When one thinks of an eye, they likely think of the full, bulbous form — the lens, an iris; the vitreous body. These retinal organoids are not that. Technically, they’re retinas grown from human stem cells — globs of the white tissue that lines the very back of the eye.
In the study, published Thursday, Johns Hopkins University graduate student Kiara Eldred and her team reveal why these retinas are so important. Humans have three types of color-detecting cells, cone-shaped photoreceptors that sense red, green, or blue light. But the mechanisms behind why this is haven’t been fully understood. Here, the team discovered that blue cells develop first, then red and green cells later. Learning the timing of these cell formations was a novel finding — and made sense, considering we and other primates have something called trichromatic color vision.
“As a scientist, I think that you have to have a passion for what you’re doing and a connection to your organism,” organoid-creator Eldred tells Inverse. “I cared for the organoids every day in the beginning and then every other day as they got older. In the lab, my co-authors and I all kind of refer to them as our babies because we have to care for them all the time.”
“Most mammals can only see in two spectrums of color — they only see blue and green,” Eldred explains. “We can see blue, green, and red. Because of color vision we’re able to receive a lot of rich information about the world around us.”
It’s speculated that primates like chimps and humans can see red because the ability enabled early hominins to find ripening fruit among green leaf backgrounds. Meanwhile, other mammals like dogs and cats see fewer and weaker colors.
The realization that something was prompting the timing of the blue, red, and green cell growth also posed a mystery: What mechanism caused the creation of these three types of cone cells? To figure it out, after directing stem cells to become retinal tissue — a process in which sometimes the scientists end up creating brain tissue as well as the retinal tissue because, after all, photoreceptors are technically neurons — the researchers began to test a set of genes involved in the function of the thyroid hormone, which is involved in cell growth and differentiation.
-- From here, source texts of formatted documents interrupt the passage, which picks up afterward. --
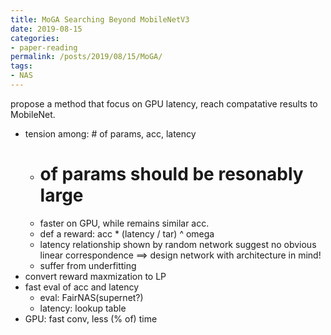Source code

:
 ```yaml
---
title: MoGA Searching Beyond MobileNetV3
date: 2019-08-15
categories:
- paper-reading
permalink: /posts/2019/08/15/MoGA/
tags:
- NAS
---
```



propose a method that focus on GPU latency, reach compatative results to MobileNet.
- tension among: # of params, acc, latency
    - # of params should be resonably large
    - faster on GPU, while remains similar acc.
    - def a reward: acc * (latency / tar) ^ omega
    - latency relationship shown by random network suggest no obvious linear correspondence ==> design network with architecture in mind!
    - suffer from underfitting
- convert reward maxmization to LP
- fast eval of acc and latency
    - eval: FairNAS(supernet?)
    - latency: lookup table
- GPU: fast conv, less (% of) time
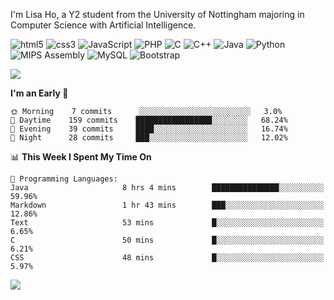 <p>I'm Lisa Ho, a Y2 student from the University of Nottingham majoring in Computer Science with Artificial Intelligence.</p>
<p>
  <img alt="html5" src="https://img.shields.io/badge/-HTML5-E34F26?style=flat-square&logo=html5&logoColor=white" />
  <img alt="css3" src="https://img.shields.io/badge/CSS3-1572B6?style=flat-square&logo=css3&logoColor=white" />
  <img alt="JavaScript" src="https://img.shields.io/badge/-Javascript-F7E018?style=flat-square&logo=javascript&logoColor=black" />
  <img alt="PHP" src="https://img.shields.io/badge/PHP-777BB4?style=flat-square&logo=php&logoColor=white">
  <img alt="C" src="https://img.shields.io/badge/C-00599C?style=flat-square&logo=c&logoColor=white" />
  <img alt="C++" src="https://img.shields.io/badge/C%2B%2B-00599C?style=flat-square&logo=c%2B%2B&logoColor=white" />
  <img alt="Java" src="https://custom-icon-badges.demolab.com/badge/Java-007396.svg?style=flat-square&logo=java&logoColor=white" />
  <img alt="Python" src="https://img.shields.io/badge/Python-14354C?style=flat-square&logo=python&logoColor=white" />
  <img alt="MIPS Assembly" src="https://custom-icon-badges.demolab.com/badge/Assembly-525252.svg?style=flat-square&logo=asm-hex&logoColor=white"></a>
  <img alt="MySQL" src="https://img.shields.io/badge/MySQL-37322D?style=flat-square&logo=mysql&logoColor=white" />
  <img alt="Bootstrap" src="https://img.shields.io/badge/Bootstrap-563D7C?style=flat-square&logo=bootstrap&logoColor=white" />
</p>


<img src="https://github-readme-stats.vercel.app/api/top-langs?username=lisahyx&langs_count=10&layout=compact" />

<!--START_SECTION:waka-->
**I'm an Early 🐤** 

```text
🌞 Morning    7 commits      ░░░░░░░░░░░░░░░░░░░░░░░░░   3.0% 
🌆 Daytime    159 commits    █████████████████░░░░░░░░   68.24% 
🌃 Evening    39 commits     ████░░░░░░░░░░░░░░░░░░░░░   16.74% 
🌙 Night      28 commits     ███░░░░░░░░░░░░░░░░░░░░░░   12.02%

```


📊 **This Week I Spent My Time On** 

```text
💬 Programming Languages: 
Java                     8 hrs 4 mins        ███████████████░░░░░░░░░░   59.96% 
Markdown                 1 hr 43 mins        ███░░░░░░░░░░░░░░░░░░░░░░   12.86% 
Text                     53 mins             █░░░░░░░░░░░░░░░░░░░░░░░░   6.65% 
C                        50 mins             █░░░░░░░░░░░░░░░░░░░░░░░░   6.21% 
CSS                      48 mins             █░░░░░░░░░░░░░░░░░░░░░░░░   5.97%

```


<!--END_SECTION:waka-->

<img src="https://komarev.com/ghpvc/?username=lisahyx&label=Profile%20views&color=yellow&style=flat" />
Previous work concerning mice, fish, and chicken vision suggested that when thyroid hormone function is low, blue cells emerge, and when it’s high, red and green cells follow. That turned out to be true: Using CRISPR, researchers knocked out the receptor for the thyroid hormone and created retina organoids with only blue cells. When they added the hormone back in, they generated organoids with only red and green cells.
This was happening even though the thyroid gland wasn’t involved at all — the only items in the dish were the retina organoids. After examining what genes turned on or off during a year of organoid development, they discovered their hypothesis was correct: Genes that degrade the thyroid hormone were on early to make the blue cells, and genes that activate the thyroid hormone were on later to create red and green cells.
Essentially the scientists were causing the organoids to become color blind in different ways. This suggests that this research could be useful in developing therapeutic treatments to help people who are color blind or suffer from macular degeneration, an eye disease that causes vision loss. Currently, what scientists do to help with macular degeneration is inject stem cells into retinas that have some kind of degeneration. However, the efficacy of this process has been unpredictable. The goal now is that, by being able to direct the path of differentiation of the cone cells, scientists can learn how they can use the cells therapeutically.
“We’re hoping that with our research, we can provide information to other researchers on how to create cone cells specifically,” says Eldred. “In future experiments we can perhaps take these cells, inject them, and more of them will become photoreceptors that can actually provide regenerative treatment. Every time I see the organoids going down the correct path, it’s exciting and fascinating.”